Many astronomers used their telescopes and other instruments in order to learn more about 2015 TB145, which also includes NASA astronomers who observed it with the Green Bank Radio Telescope in West Virginia and Arecibo Radio Telescope in Puerto Rico. The scientists from Europe, including the researcher Pablo Santos-Sanz from the Institute of Astrophysics of Andalusia (IAA-CSIC), prepared the observing campaigns of the skull-shaped asteroid to learn more about it. He published his findings in the journal Astronomy & Astrophysics.

“It is an Apollo-type near-Earth asteroid (NEA),” Santos-Sanz told SINC. “The proximity of this small object meant greater brightness, so we decided to study it using various observation techniques: on the one hand, we used optical telescopes from the Sierra Nevada Observatory in Granada, the Calar Alto Observatory in Almería and the La Hita Observatory in Toledo; and on the other, we analysed it in the mid-infrared using the Very Large Telescope (VLT) VISIR instrument at the European Southern Observatory (ESO) in Cerro Paranal, Chile.”
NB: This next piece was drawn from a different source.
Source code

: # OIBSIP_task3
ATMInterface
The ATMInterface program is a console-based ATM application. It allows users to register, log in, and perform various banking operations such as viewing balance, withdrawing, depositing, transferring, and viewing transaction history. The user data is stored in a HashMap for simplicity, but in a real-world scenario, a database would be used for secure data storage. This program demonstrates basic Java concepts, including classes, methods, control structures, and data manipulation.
“From the observations from Spain, we discovered that this object’s most likely rotation period is 2.94 hours, in other words, this is the approximate length of its day, although we cannot rule out another possibility: 4.78 hours, another solution which is consistent with our optical data,” he added.

From the observations from the mid-infrared from the VLT, authors of the study managed to find the thermal emission of the object. With the use of this information and thermo-physical model, there could be many characteristics of the asteroid yet to be discovered.
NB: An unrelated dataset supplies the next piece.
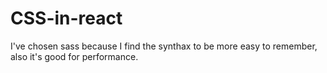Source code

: # CSS-in-react
I've chosen sass because I find the synthax to be more easy to remember, also it's good for performance.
“The object measures between 625 m and 700 m, its shape is a slightly flattened ellipsoid, and its rotation axis was roughly perpendicular to the Earth at the time of its closest proximity. Furthermore, its thermal inertia (the amount of heat which it retains and the speed at which it absorbs or transfers heat) is consistent with that of similar sized asteroids.”
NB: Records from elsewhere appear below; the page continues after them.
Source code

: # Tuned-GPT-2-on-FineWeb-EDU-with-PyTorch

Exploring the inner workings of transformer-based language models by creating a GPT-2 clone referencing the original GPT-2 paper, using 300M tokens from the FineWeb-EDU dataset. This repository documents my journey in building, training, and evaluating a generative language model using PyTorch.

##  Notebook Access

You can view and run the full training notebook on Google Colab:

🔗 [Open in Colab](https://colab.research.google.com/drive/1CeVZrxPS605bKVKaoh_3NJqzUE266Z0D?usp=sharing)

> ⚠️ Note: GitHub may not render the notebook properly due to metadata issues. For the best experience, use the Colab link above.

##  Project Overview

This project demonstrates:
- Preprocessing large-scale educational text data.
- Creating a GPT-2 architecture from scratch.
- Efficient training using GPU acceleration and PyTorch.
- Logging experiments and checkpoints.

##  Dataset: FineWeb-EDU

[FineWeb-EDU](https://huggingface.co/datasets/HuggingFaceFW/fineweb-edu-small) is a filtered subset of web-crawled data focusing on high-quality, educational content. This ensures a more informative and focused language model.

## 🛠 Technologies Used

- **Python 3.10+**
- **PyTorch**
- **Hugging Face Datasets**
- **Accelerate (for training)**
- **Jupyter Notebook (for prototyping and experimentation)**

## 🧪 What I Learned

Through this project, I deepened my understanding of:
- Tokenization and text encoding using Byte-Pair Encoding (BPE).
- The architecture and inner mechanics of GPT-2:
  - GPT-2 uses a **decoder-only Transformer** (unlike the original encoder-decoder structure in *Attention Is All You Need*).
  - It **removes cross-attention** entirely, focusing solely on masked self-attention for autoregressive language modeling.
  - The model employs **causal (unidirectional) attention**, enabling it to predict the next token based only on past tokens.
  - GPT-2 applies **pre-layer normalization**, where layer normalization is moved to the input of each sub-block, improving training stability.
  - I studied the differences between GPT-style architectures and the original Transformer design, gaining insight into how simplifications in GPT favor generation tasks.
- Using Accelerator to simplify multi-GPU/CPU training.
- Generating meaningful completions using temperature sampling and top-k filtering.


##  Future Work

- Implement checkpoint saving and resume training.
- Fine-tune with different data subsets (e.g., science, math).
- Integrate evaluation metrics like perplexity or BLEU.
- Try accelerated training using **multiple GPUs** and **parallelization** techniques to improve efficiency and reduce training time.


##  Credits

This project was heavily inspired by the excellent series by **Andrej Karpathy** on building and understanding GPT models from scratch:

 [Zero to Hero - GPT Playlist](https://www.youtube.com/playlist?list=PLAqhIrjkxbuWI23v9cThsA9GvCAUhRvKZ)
The reflectivity of the surface of the skull-shaped asteroid is roughly 5 or 6%. That means that the asteroid can reflect around 5 to 6% of sunlight.

“That means that it is very dark, only slightly more reflective than charcoal,” Santos-Sanz said.

The scientists are hoping to get more data about 2015 TB145 as it zips through our solar system again in November 2018. However, it is worth adding that the asteroid will pass at a further distance from our planet than the last time.

“Although this approach shall not be so favourable, we will be able to obtain new data which could help improve our knowledge of this mass and other similar masses that come close to our planet,” Santos-Sanz said. “It is currently 3.7 astronomical units away from Earth, that is 3.7 times the average distance from the Earth to the Sun,” he points out. “It has a magnitude of 26.5, which means it is only visible from Earth using very large telescopes or space telescopes.”